**To do**
Please give again exactly the lines from the top of the material through the line with "- El sistema"; omit each picture.

**The data**
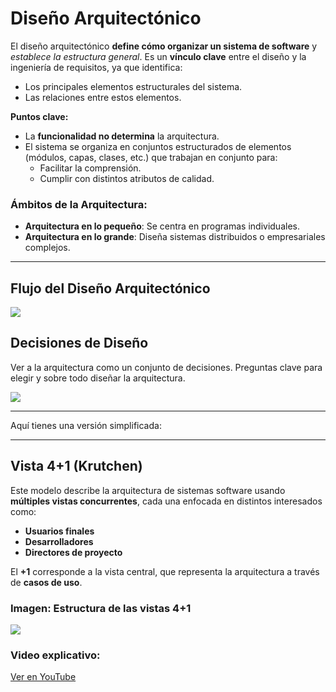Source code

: 
# Diseño Arquitectónico

El diseño arquitectónico **define cómo organizar un sistema de software** y *establece la estructura general*. Es un **vínculo clave** entre el diseño y la ingeniería de requisitos, ya que identifica:  
- Los principales elementos estructurales del sistema.  
- Las relaciones entre estos elementos.  

**Puntos clave:**  
- La **funcionalidad no determina** la arquitectura.  
- El sistema se organiza en conjuntos estructurados de elementos (módulos, capas, clases, etc.) que trabajan en conjunto para:  
  - Facilitar la comprensión.  
  - Cumplir con distintos atributos de calidad.  

### Ámbitos de la Arquitectura:  
- **Arquitectura en lo pequeño**: Se centra en programas individuales.  
- **Arquitectura en lo grande**: Diseña sistemas distribuidos o empresariales complejos.  

---

## Flujo del Diseño Arquitectónico

![](https://lh7-rt.googleusercontent.com/docsz/AD_4nXe8yQPGOv0DQ0E8B5OcqDAiRvffwXkuKmxAF0fGZ2Xc3IHXPx5JiimagSZSCkHkqPjiudRb4PeOh9GtKegfRONQR_1Wxg_Q8TnlSBbX2K_pFzFp1ukCxlOvCFPqti84vYBdxPSYrKQOeSur32FMeXVxBxc?key=VReuh94fGGpJZLGsXsGdUQ)

## Decisiones de Diseño

Ver a la arquitectura como un conjunto de decisiones. Preguntas clave para elegir y sobre todo diseñar la arquitectura.

![](https://lh7-rt.googleusercontent.com/docsz/AD_4nXcXW2FoX_JeE_v4Fh5rRRMEqZ3f2NSZboCP4-GLSz5cQGwdmL1gB0r2qCNtkQPpme8KKxmnn08GJKdszMsXBSNtROI_LXgIXrfjzeu-S4tCSo6W8vX2a5upd25k7mLVrLcUVPs9_rJOeapUf3PsuoqiqRNp?key=VReuh94fGGpJZLGsXsGdUQ)


---
Aquí tienes una versión simplificada:

---

## Vista 4+1 (Krutchen)

Este modelo describe la arquitectura de sistemas software usando **múltiples vistas concurrentes**, cada una enfocada en distintos interesados como:  
- **Usuarios finales**  
- **Desarrolladores**  
- **Directores de proyecto**  

El **+1** corresponde a la vista central, que representa la arquitectura a través de **casos de uso**.

### Imagen: Estructura de las vistas 4+1

![](https://lh7-rt.googleusercontent.com/docsz/AD_4nXfVDUcErSuex7uo4TI6nUm3nG_NmIvoHxCyiGVNxSD6NrOWUVZfMzUZ0bm-YsxjCTQlLj7eqTyAFEg52ZV_p52RkR_i5QNcLZGgHXjRUgeT6o0tgk97MU2OqoJSB496Ps2-hmrfDE5L8T_Nj4S1vRYouBSg?key=VReuh94fGGpJZLGsXsGdUQ)

### Video explicativo:  
[Ver en YouTube](https://www.youtube.com/watch?app=desktop&v=r8ucofiI8vY)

**Result for this task**
Source code

: 
# Diseño Arquitectónico

El diseño arquitectónico **define cómo organizar un sistema de software** y *establece la estructura general*. Es un **vínculo clave** entre el diseño y la ingeniería de requisitos, ya que identifica:  
- Los principales elementos estructurales del sistema.  
- Las relaciones entre estos elementos.  

**Puntos clave:**  
- La **funcionalidad no determina** la arquitectura.  
- El sistema se organiza en conjuntos estructurados de elementos (módulos, capas, clases, etc.) que trabajan en conjunto para:  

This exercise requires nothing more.